= What the task asks =
Copy the records below exactly, leaving out any pictures.

━━━━━ Record set ━━━━━

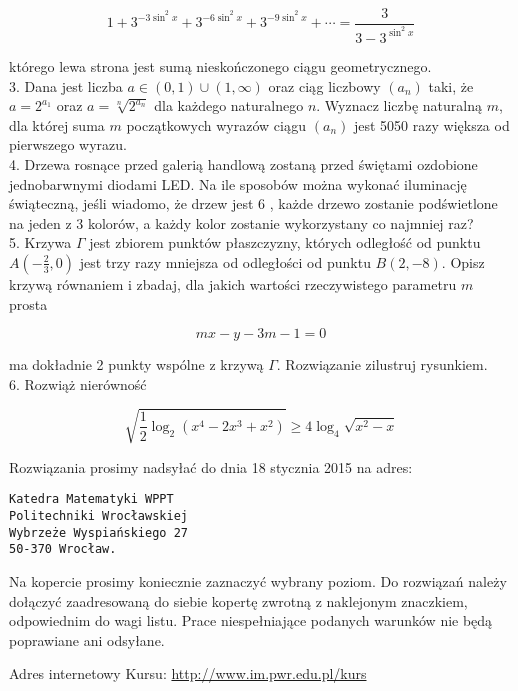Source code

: \documentclass[10pt]{article}
\begin{document}
$$
1+3^{-3 \sin ^{2} x}+3^{-6 \sin ^{2} x}+3^{-9 \sin ^{2} x}+\cdots=\frac{3}{3-3^{\sin ^{2} x}}
$$

którego lewa strona jest sumą nieskończonego ciągu geometrycznego.\\
3. Dana jest liczba $a \in(0,1) \cup(1, \infty)$ oraz ciąg liczbowy $\left(a_{n}\right)$ taki, że $a=2^{a_{1}}$ oraz $a=\sqrt[n]{2^{a_{n}}}$ dla każdego naturalnego $n$. Wyznacz liczbę naturalną $m$, dla której suma $m$ początkowych wyrazów ciągu $\left(a_{n}\right)$ jest 5050 razy większa od pierwszego wyrazu.\\
4. Drzewa rosnące przed galerią handlową zostaną przed świętami ozdobione jednobarwnymi diodami LED. Na ile sposobów można wykonać iluminację świąteczną, jeśli wiadomo, że drzew jest 6 , każde drzewo zostanie podświetlone na jeden z 3 kolorów, a każdy kolor zostanie wykorzystany co najmniej raz?\\
5. Krzywa $\Gamma$ jest zbiorem punktów płaszczyzny, których odległość od punktu $A\left(-\frac{2}{3}, 0\right)$ jest trzy razy mniejsza od odległości od punktu $B(2,-8)$. Opisz krzywą równaniem i zbadaj, dla jakich wartości rzeczywistego parametru $m$ prosta

$$
m x-y-3 m-1=0
$$

ma dokładnie 2 punkty wspólne z krzywą $\Gamma$. Rozwiązanie zilustruj rysunkiem.\\
6. Rozwiąż nierówność

$$
\sqrt{\frac{1}{2} \log _{2}\left(x^{4}-2 x^{3}+x^{2}\right)} \geqslant 4 \log _{4} \sqrt{x^{2}-x}
$$

Rozwiązania prosimy nadsyłać do dnia 18 stycznia 2015 na adres:

\begin{verbatim}
Katedra Matematyki WPPT
Politechniki Wrocławskiej
Wybrzeże Wyspiańskiego 27
50-370 Wrocław.
\end{verbatim}

Na kopercie prosimy koniecznie zaznaczyć wybrany poziom. Do rozwiązań należy dołączyć zaadresowaną do siebie kopertę zwrotną z naklejonym znaczkiem, odpowiednim do wagi listu. Prace niespełniające podanych warunków nie będą poprawiane ani odsyłane.

Adres internetowy Kursu: \href{http://www.im.pwr.edu.pl/kurs}{http://www.im.pwr.edu.pl/kurs}
\end{document}
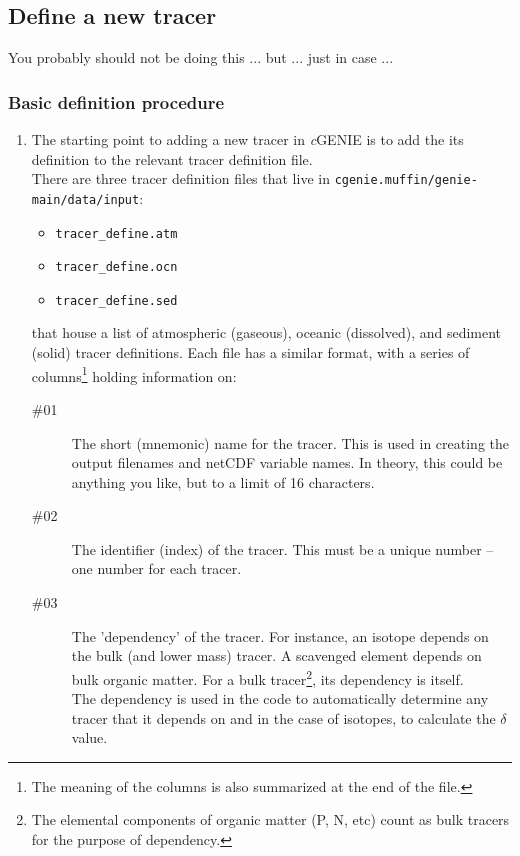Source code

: \documentclass[11pt,fleqn]{book} %
\begin{document}
%
\subsection*{Define a new tracer}\label{Define a new trace}

You probably should not be doing this ... but ... just in case ...

%
\subsubsection{Basic definition procedure}

\begin{enumerate}
\item 
The starting point to adding a new tracer in \textit{c}GENIE is to add the its definition to the relevant tracer definition file.
\\There are three tracer definition files that live in \texttt{cgenie.muffin/genie-main/data/input}:
\begin{itemize}
\item \texttt{tracer\_define.atm}
\item \texttt{tracer\_define.ocn}
\item \texttt{tracer\_define.sed}
\end{itemize}
that house a list of atmospheric (gaseous), oceanic (dissolved), and sediment (solid) tracer definitions.
Each file has a similar format, with a series of columns\footnote{The meaning of the columns is also summarized at the end of the file.} holding information on:
\begin{description}
\item[\#01] The short (mnemonic) name for the tracer. This is used in creating the output filenames and netCDF variable names. In theory, this could be anything you like, but to a limit of 16 characters.
\item[\#02] The identifier (index) of the tracer. This must be a unique number -- one number for each tracer.
\item[\#03] The 'dependency' of the tracer. For instance, an isotope depends on the bulk (and lower mass) tracer. A scavenged element depends on bulk organic matter. For a bulk tracer\footnote{The elemental components of organic matter (P, N, etc) count as bulk tracers for the purpose of dependency.}, its dependency is itself. \\The dependency is used in the code to automatically determine any tracer that it depends on and in the case of isotopes, to calculate the \(\delta\) value.

\end{description}
\end{enumerate}
\end{document}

━━━━━

= Exercise output =
Source code

: \documentclass[10pt]{article}
\begin{document}
$$
1+3^{-3 \sin ^{2} x}+3^{-6 \sin ^{2} x}+3^{-9 \sin ^{2} x}+\cdots=\frac{3}{3-3^{\sin ^{2} x}}
$$

którego lewa strona jest sumą nieskończonego ciągu geometrycznego.\\
3. Dana jest liczba $a \in(0,1) \cup(1, \infty)$ oraz ciąg liczbowy $\left(a_{n}\right)$ taki, że $a=2^{a_{1}}$ oraz $a=\sqrt[n]{2^{a_{n}}}$ dla każdego naturalnego $n$. Wyznacz liczbę naturalną $m$, dla której suma $m$ początkowych wyrazów ciągu $\left(a_{n}\right)$ jest 5050 razy większa od pierwszego wyrazu.\\
4. Drzewa rosnące przed galerią handlową zostaną przed świętami ozdobione jednobarwnymi diodami LED. Na ile sposobów można wykonać iluminację świąteczną, jeśli wiadomo, że drzew jest 6 , każde drzewo zostanie podświetlone na jeden z 3 kolorów, a każdy kolor zostanie wykorzystany co najmniej raz?\\
5. Krzywa $\Gamma$ jest zbiorem punktów płaszczyzny, których odległość od punktu $A\left(-\frac{2}{3}, 0\right)$ jest trzy razy mniejsza od odległości od punktu $B(2,-8)$. Opisz krzywą równaniem i zbadaj, dla jakich wartości rzeczywistego parametru $m$ prosta

$$
m x-y-3 m-1=0
$$

ma dokładnie 2 punkty wspólne z krzywą $\Gamma$. Rozwiązanie zilustruj rysunkiem.\\
6. Rozwiąż nierówność

$$
\sqrt{\frac{1}{2} \log _{2}\left(x^{4}-2 x^{3}+x^{2}\right)} \geqslant 4 \log _{4} \sqrt{x^{2}-x}
$$

Rozwiązania prosimy nadsyłać do dnia 18 stycznia 2015 na adres:

\begin{verbatim}
Katedra Matematyki WPPT
Politechniki Wrocławskiej
Wybrzeże Wyspiańskiego 27
50-370 Wrocław.
\end{verbatim}

Na kopercie prosimy koniecznie zaznaczyć wybrany poziom. Do rozwiązań należy dołączyć zaadresowaną do siebie kopertę zwrotną z naklejonym znaczkiem, odpowiednim do wagi listu. Prace niespełniające podanych warunków nie będą poprawiane ani odsyłane.

Adres internetowy Kursu: \href{http://www.im.pwr.edu.pl/kurs}{http://www.im.pwr.edu.pl/kurs}
\end{document}
Source code

: \documentclass[11pt,fleqn]{book} %
\begin{document}
%
\subsection*{Define a new tracer}\label{Define a new trace}

You probably should not be doing this ... but ... just in case ...

%
\subsubsection{Basic definition procedure}

\begin{enumerate}
\item 
The starting point to adding a new tracer in \textit{c}GENIE is to add the its definition to the relevant tracer definition file.
\\There are three tracer definition files that live in \texttt{cgenie.muffin/genie-main/data/input}:
\begin{itemize}
\item \texttt{tracer\_define.atm}
\item \texttt{tracer\_define.ocn}
\item \texttt{tracer\_define.sed}
\end{itemize}
that house a list of atmospheric (gaseous), oceanic (dissolved), and sediment (solid) tracer definitions.
Each file has a similar format, with a series of columns\footnote{The meaning of the columns is also summarized at the end of the file.} holding information on:
\begin{description}
\item[\#01] The short (mnemonic) name for the tracer. This is used in creating the output filenames and netCDF variable names. In theory, this could be anything you like, but to a limit of 16 characters.
\item[\#02] The identifier (index) of the tracer. This must be a unique number -- one number for each tracer.
\item[\#03] The 'dependency' of the tracer. For instance, an isotope depends on the bulk (and lower mass) tracer. A scavenged element depends on bulk organic matter. For a bulk tracer\footnote{The elemental components of organic matter (P, N, etc) count as bulk tracers for the purpose of dependency.}, its dependency is itself. \\The dependency is used in the code to automatically determine any tracer that it depends on and in the case of isotopes, to calculate the \(\delta\) value.

\end{description}
\end{enumerate}
\end{document}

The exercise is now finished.